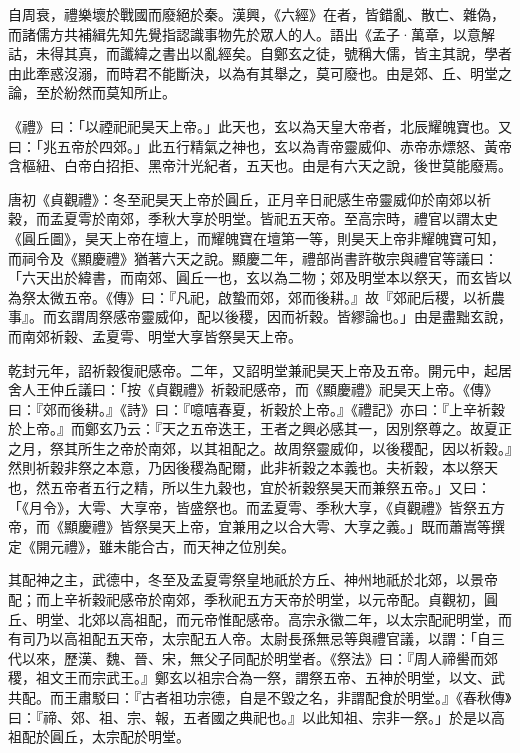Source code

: 
\begin{pinyinscope}

 自周衰，禮樂壞於戰國而廢絕於秦。漢興，《六經》在者，皆錯亂、散亡、雜偽，而諸儒方共補緝先知先覺指認識事物先於眾人的人。語出《孟子·萬章，以意解詁，未得其真，而讖緯之書出以亂經矣。自鄭玄之徒，號稱大儒，皆主其說，學者由此牽惑沒溺，而時君不能斷決，以為有其舉之，莫可廢也。由是郊、丘、明堂之論，至於紛然而莫知所止。



 《禮》曰：「以禋祀祀昊天上帝。」此天也，玄以為天皇大帝者，北辰耀魄寶也。又曰：「兆五帝於四郊。」此五行精氣之神也，玄以為青帝靈威仰、赤帝赤熛怒、黃帝含樞紐、白帝白招拒、黑帝汁光紀者，五天也。由是有六天之說，後世莫能廢焉。



 唐初《貞觀禮》：冬至祀昊天上帝於圓丘，正月辛日祀感生帝靈威仰於南郊以祈穀，而孟夏雩於南郊，季秋大享於明堂。皆祀五天帝。至高宗時，禮官以謂太史《圓丘圖》，昊天上帝在壇上，而耀魄寶在壇第一等，則昊天上帝非耀魄寶可知，而祠令及《顯慶禮》猶著六天之說。顯慶二年，禮部尚書許敬宗與禮官等議曰：「六天出於緯書，而南郊、圓丘一也，玄以為二物；郊及明堂本以祭天，而玄皆以為祭太微五帝。《傳》曰：『凡祀，啟蟄而郊，郊而後耕。』故『郊祀后稷，以祈農事』。而玄謂周祭感帝靈威仰，配以後稷，因而祈穀。皆繆論也。」由是盡黜玄說，而南郊祈穀、孟夏雩、明堂大享皆祭昊天上帝。



 乾封元年，詔祈穀復祀感帝。二年，又詔明堂兼祀昊天上帝及五帝。開元中，起居舍人王仲丘議曰：「按《貞觀禮》祈穀祀感帝，而《顯慶禮》祀昊天上帝。《傳》曰：『郊而後耕。』《詩》曰：『噫嘻春夏，祈穀於上帝。』《禮記》亦曰：『上辛祈穀於上帝。』而鄭玄乃云：『天之五帝迭王，王者之興必感其一，因別祭尊之。故夏正之月，祭其所生之帝於南郊，以其祖配之。故周祭靈威仰，以後稷配，因以祈穀。』然則祈穀非祭之本意，乃因後稷為配爾，此非祈穀之本義也。夫祈穀，本以祭天也，然五帝者五行之精，所以生九穀也，宜於祈穀祭昊天而兼祭五帝。」又曰：「《月令》，大雩、大享帝，皆盛祭也。而孟夏雩、季秋大享，《貞觀禮》皆祭五方帝，而《顯慶禮》皆祭昊天上帝，宜兼用之以合大雩、大享之義。」既而蕭嵩等撰定《開元禮》，雖未能合古，而天神之位別矣。



 其配神之主，武德中，冬至及孟夏雩祭皇地祇於方丘、神州地祇於北郊，以景帝配；而上辛祈穀祀感帝於南郊，季秋祀五方天帝於明堂，以元帝配。貞觀初，圓丘、明堂、北郊以高祖配，而元帝惟配感帝。高宗永徽二年，以太宗配祀明堂，而有司乃以高祖配五天帝，太宗配五人帝。太尉長孫無忌等與禮官議，以謂：「自三代以來，歷漢、魏、晉、宋，無父子同配於明堂者。《祭法》曰：『周人禘嚳而郊稷，祖文王而宗武王。』鄭玄以祖宗合為一祭，謂祭五帝、五神於明堂，以文、武共配。而王肅駁曰：『古者祖功宗德，自是不毀之名，非謂配食於明堂。』《春秋傳》曰：『禘、郊、祖、宗、報，五者國之典祀也。』以此知祖、宗非一祭。」於是以高祖配於圓丘，太宗配於明堂。




\end{pinyinscope}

——————————

#### Task requirements:
Starting at the line that contains "唐初《貞觀禮》：冬至祀昊天上", output every remaining line of the data exactly, and stop after the last one.

#### Result of this task:
 唐初《貞觀禮》：冬至祀昊天上帝於圓丘，正月辛日祀感生帝靈威仰於南郊以祈穀，而孟夏雩於南郊，季秋大享於明堂。皆祀五天帝。至高宗時，禮官以謂太史《圓丘圖》，昊天上帝在壇上，而耀魄寶在壇第一等，則昊天上帝非耀魄寶可知，而祠令及《顯慶禮》猶著六天之說。顯慶二年，禮部尚書許敬宗與禮官等議曰：「六天出於緯書，而南郊、圓丘一也，玄以為二物；郊及明堂本以祭天，而玄皆以為祭太微五帝。《傳》曰：『凡祀，啟蟄而郊，郊而後耕。』故『郊祀后稷，以祈農事』。而玄謂周祭感帝靈威仰，配以後稷，因而祈穀。皆繆論也。」由是盡黜玄說，而南郊祈穀、孟夏雩、明堂大享皆祭昊天上帝。



 乾封元年，詔祈穀復祀感帝。二年，又詔明堂兼祀昊天上帝及五帝。開元中，起居舍人王仲丘議曰：「按《貞觀禮》祈穀祀感帝，而《顯慶禮》祀昊天上帝。《傳》曰：『郊而後耕。』《詩》曰：『噫嘻春夏，祈穀於上帝。』《禮記》亦曰：『上辛祈穀於上帝。』而鄭玄乃云：『天之五帝迭王，王者之興必感其一，因別祭尊之。故夏正之月，祭其所生之帝於南郊，以其祖配之。故周祭靈威仰，以後稷配，因以祈穀。』然則祈穀非祭之本意，乃因後稷為配爾，此非祈穀之本義也。夫祈穀，本以祭天也，然五帝者五行之精，所以生九穀也，宜於祈穀祭昊天而兼祭五帝。」又曰：「《月令》，大雩、大享帝，皆盛祭也。而孟夏雩、季秋大享，《貞觀禮》皆祭五方帝，而《顯慶禮》皆祭昊天上帝，宜兼用之以合大雩、大享之義。」既而蕭嵩等撰定《開元禮》，雖未能合古，而天神之位別矣。



 其配神之主，武德中，冬至及孟夏雩祭皇地祇於方丘、神州地祇於北郊，以景帝配；而上辛祈穀祀感帝於南郊，季秋祀五方天帝於明堂，以元帝配。貞觀初，圓丘、明堂、北郊以高祖配，而元帝惟配感帝。高宗永徽二年，以太宗配祀明堂，而有司乃以高祖配五天帝，太宗配五人帝。太尉長孫無忌等與禮官議，以謂：「自三代以來，歷漢、魏、晉、宋，無父子同配於明堂者。《祭法》曰：『周人禘嚳而郊稷，祖文王而宗武王。』鄭玄以祖宗合為一祭，謂祭五帝、五神於明堂，以文、武共配。而王肅駁曰：『古者祖功宗德，自是不毀之名，非謂配食於明堂。』《春秋傳》曰：『禘、郊、祖、宗、報，五者國之典祀也。』以此知祖、宗非一祭。」於是以高祖配於圓丘，太宗配於明堂。




\end{pinyinscope}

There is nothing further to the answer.